Declaring a simple length -> data object:
Offset | Length | Description |
---|---|---|
0 | 4 | Int32 U, n |
4 | n | Blob |
from smartyparse import SmartyParser
from smartyparse import ParseHelper
import smartyparse.parsers
unknown_blob = SmartyParser()
unknown_blob['length'] = ParseHelper(parsers.Int32(signed=False))
unknown_blob['data'] = ParseHelper(parsers.Blob())
unknown_blob.link_length(data_name='data', length_name='length')
Nesting that to define a simple file:
Offset | Length | Description |
---|---|---|
0 | 4 | Magic 'test' |
4 | 4 | Int32 U, n |
8 | n | Blob |
8 + n | 4 | Int32 U, m |
12 + n | m | Blob |
12 + n + m | 4 | Int32 U |
test = SmartyParser()
test['magic'] = ParseHelper(parsers.Blob(length=4))

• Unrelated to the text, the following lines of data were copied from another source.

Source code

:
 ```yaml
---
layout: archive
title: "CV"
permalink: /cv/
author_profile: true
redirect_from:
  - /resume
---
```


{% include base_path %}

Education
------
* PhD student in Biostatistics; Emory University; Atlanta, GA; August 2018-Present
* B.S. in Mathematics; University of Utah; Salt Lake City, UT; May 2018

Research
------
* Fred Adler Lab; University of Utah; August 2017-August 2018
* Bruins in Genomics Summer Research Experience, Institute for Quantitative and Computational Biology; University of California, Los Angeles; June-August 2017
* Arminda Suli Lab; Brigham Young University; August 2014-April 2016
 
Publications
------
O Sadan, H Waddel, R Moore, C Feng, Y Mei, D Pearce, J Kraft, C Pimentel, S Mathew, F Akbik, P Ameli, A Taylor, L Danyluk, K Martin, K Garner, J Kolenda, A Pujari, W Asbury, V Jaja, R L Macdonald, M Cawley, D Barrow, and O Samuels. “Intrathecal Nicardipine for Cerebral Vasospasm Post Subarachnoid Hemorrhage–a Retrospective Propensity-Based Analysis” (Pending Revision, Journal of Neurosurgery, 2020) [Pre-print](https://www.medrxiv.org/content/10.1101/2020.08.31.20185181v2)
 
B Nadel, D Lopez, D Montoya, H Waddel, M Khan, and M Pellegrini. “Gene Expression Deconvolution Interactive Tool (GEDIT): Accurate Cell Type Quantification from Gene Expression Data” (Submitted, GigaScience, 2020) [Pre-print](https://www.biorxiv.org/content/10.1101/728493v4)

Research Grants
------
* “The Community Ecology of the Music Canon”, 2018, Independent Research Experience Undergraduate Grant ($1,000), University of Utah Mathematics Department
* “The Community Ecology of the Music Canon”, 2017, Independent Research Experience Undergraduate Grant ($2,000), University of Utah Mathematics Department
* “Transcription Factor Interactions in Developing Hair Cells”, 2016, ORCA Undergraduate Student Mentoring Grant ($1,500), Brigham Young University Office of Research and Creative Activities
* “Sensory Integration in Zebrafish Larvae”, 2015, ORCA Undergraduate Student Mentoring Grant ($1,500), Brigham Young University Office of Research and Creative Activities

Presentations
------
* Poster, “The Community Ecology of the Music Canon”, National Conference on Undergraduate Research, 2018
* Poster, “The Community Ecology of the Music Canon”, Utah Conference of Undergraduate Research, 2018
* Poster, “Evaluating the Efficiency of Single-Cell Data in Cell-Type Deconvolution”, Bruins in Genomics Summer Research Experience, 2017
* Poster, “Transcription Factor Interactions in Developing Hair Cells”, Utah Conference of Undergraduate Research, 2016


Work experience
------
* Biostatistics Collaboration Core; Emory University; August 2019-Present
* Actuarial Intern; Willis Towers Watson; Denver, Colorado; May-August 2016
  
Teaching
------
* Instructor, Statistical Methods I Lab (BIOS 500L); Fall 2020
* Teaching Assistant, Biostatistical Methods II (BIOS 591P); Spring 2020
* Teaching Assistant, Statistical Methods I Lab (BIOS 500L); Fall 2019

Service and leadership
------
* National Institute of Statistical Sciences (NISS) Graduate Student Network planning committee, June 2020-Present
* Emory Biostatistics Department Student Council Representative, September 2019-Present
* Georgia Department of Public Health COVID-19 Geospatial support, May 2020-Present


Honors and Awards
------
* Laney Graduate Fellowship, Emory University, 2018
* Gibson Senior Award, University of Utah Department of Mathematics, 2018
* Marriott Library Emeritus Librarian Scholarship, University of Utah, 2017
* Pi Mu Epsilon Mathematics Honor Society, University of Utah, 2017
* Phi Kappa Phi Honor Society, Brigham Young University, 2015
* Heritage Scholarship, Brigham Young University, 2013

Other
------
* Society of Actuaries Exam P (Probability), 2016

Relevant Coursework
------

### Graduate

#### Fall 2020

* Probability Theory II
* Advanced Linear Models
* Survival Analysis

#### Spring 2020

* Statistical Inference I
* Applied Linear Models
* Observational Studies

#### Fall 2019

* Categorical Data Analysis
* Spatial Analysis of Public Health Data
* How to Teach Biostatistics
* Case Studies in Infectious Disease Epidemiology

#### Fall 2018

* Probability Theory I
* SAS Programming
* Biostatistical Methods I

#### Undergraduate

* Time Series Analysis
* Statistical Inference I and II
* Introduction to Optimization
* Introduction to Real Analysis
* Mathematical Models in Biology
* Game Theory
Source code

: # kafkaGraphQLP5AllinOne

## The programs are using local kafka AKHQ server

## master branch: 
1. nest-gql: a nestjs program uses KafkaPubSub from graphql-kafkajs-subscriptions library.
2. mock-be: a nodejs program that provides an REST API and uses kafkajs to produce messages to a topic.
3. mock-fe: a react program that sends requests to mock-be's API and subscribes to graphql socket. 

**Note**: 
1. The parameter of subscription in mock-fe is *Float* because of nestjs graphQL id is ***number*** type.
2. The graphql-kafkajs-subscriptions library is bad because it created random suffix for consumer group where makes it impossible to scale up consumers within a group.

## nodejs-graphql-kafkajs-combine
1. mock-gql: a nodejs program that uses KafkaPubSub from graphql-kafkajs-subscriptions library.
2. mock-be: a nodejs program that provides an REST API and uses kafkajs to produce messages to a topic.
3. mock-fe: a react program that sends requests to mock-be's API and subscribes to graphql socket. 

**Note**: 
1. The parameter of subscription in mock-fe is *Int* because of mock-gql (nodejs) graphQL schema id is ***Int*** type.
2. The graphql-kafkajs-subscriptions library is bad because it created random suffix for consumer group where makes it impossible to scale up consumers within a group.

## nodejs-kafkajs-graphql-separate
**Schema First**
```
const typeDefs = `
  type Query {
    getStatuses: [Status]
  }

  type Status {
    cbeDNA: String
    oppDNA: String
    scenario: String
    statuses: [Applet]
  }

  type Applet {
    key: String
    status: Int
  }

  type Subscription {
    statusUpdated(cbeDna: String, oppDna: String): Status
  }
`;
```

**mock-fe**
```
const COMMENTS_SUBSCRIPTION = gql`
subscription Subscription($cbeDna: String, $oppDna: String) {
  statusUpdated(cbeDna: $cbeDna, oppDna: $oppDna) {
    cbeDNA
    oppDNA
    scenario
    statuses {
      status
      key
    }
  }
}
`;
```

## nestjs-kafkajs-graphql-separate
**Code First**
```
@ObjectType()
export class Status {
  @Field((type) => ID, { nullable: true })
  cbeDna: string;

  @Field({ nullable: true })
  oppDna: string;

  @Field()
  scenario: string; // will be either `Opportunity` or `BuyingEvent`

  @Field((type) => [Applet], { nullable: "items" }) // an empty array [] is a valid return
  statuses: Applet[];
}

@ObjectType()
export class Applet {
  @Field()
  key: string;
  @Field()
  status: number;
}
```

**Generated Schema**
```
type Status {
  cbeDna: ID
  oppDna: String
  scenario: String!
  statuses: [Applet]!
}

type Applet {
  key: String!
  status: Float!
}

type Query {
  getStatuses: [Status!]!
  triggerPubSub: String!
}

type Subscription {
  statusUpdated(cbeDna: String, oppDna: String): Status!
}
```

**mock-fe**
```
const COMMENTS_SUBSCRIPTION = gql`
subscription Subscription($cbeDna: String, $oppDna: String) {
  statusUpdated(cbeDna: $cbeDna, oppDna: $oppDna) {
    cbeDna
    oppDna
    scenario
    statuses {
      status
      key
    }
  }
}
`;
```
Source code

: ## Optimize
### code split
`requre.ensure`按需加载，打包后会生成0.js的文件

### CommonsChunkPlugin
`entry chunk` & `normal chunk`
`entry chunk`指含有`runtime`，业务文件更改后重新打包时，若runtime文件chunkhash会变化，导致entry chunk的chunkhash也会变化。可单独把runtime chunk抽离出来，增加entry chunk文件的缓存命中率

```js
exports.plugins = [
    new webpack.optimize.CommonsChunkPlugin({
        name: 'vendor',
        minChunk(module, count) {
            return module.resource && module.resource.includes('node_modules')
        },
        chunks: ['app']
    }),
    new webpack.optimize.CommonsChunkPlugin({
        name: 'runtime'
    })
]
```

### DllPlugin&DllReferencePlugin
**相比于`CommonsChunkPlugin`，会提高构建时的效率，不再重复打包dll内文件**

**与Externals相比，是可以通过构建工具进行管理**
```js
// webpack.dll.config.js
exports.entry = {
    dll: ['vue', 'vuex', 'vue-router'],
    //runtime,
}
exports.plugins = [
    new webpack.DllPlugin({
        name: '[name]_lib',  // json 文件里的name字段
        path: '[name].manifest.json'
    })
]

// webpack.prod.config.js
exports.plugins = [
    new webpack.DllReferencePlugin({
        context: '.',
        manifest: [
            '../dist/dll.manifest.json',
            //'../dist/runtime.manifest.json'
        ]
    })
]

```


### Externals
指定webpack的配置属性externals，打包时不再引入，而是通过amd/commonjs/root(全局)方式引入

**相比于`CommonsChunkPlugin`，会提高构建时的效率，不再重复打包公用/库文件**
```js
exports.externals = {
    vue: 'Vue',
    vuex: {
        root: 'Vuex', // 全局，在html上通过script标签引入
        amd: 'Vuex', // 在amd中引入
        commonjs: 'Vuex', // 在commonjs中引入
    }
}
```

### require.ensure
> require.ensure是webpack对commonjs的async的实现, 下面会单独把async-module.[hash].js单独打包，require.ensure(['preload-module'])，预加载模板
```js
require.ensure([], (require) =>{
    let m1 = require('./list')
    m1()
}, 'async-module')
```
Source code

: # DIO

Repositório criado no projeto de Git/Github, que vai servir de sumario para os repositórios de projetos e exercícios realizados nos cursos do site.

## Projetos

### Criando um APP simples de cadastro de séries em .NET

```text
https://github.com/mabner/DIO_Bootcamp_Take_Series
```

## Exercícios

test['blob1'] = unknown_blob
test['blob2'] = unknown_blob
test['tail'] = ParseHelper(parsers.Int32(signed=False))
An object to pack into the above:
test_obj = {
'magic': b'test',
'blob1': {
'data': b'Hello world!'
},
'blob2': {
'data': b'Hello, world?'
},
'tail': 123
}
Why the awkward dict for the blobs? Well, because SmartyParser objects aren't usually intended for things as simple as a length <-> value pair. It would make a lot more sense if it were 'header' and 'body', wouldn't it?
Packing and recycling the above object:
>>> packed = test.pack(test_obj)
>>> test_obj_reloaded = test.unpack(packed)
>>> test_obj == test_obj_reloaded
True
Supporting SmartyParse
Smartyparse is under development as part of the Muse protocol implementation used in the Ethyr encrypted email-like messaging application. If you would like to support Smartyparse, Muse, or Ethyr, please consider contributing to our IndieGoGo campaign.
Todo
(In no particular order)
- Change SmartyParserObject to use slots for storage, but not for item names (essentially removing attribute-style access, which isn't documented anyways)
- Add self-describing format to example usage
- Write .bmp library showcase
- Move/mirror documentation to readthedocs
- Add padding generation method (in addition to constant byte)
- Add pip version badge:
[![PyPi version](https://pypip.in/v/$REPO/badge.png)](https://github.com/Muterra/py_smartyparse)
above. - Support bit orientation
- Support endianness of binary blobs (aka transforming from little to big)
- Support memoization of static SmartyParsers for extremely performant parsing
- Support memoization of partially-static smartyparsers for better-than-completely-dynamic parsing
- Autogeneration of integration test suite from API spec in /doc/
- Random self-describing format declaration and testing
- Performance testing
- Add customized pep8 to codeclimate testing, as per (as yet unpublished) Muterra code style guide
- Support for "end flags" for indeterminate-length lists
Done!
Add passing of parent SmartyParser to callback system.Added in 0.1a4 with the@references(referent)
decorator.Clean up callback API.Added in 0.1a4
Misc API notes
- SmartyParser fieldnames currently must be valid identifier strings (anything you could assign as an attribute). If you want to programmatically check validity, use
'foo'.isidentifier()
, but SmartyParser will raise an error if you try to assign an invalid fieldname. This is the result of using__slots__
for some memory optimization, which is a compromise between default dict behavior and memory use. If you're parsing a ton of objects, it will be very helpful for memory consumption. - Due to numeric imprecision, floats and doubles can potentially break equivalence (ie
start == reloaded
) when comparing the before and after of packing -> unpacking the same object.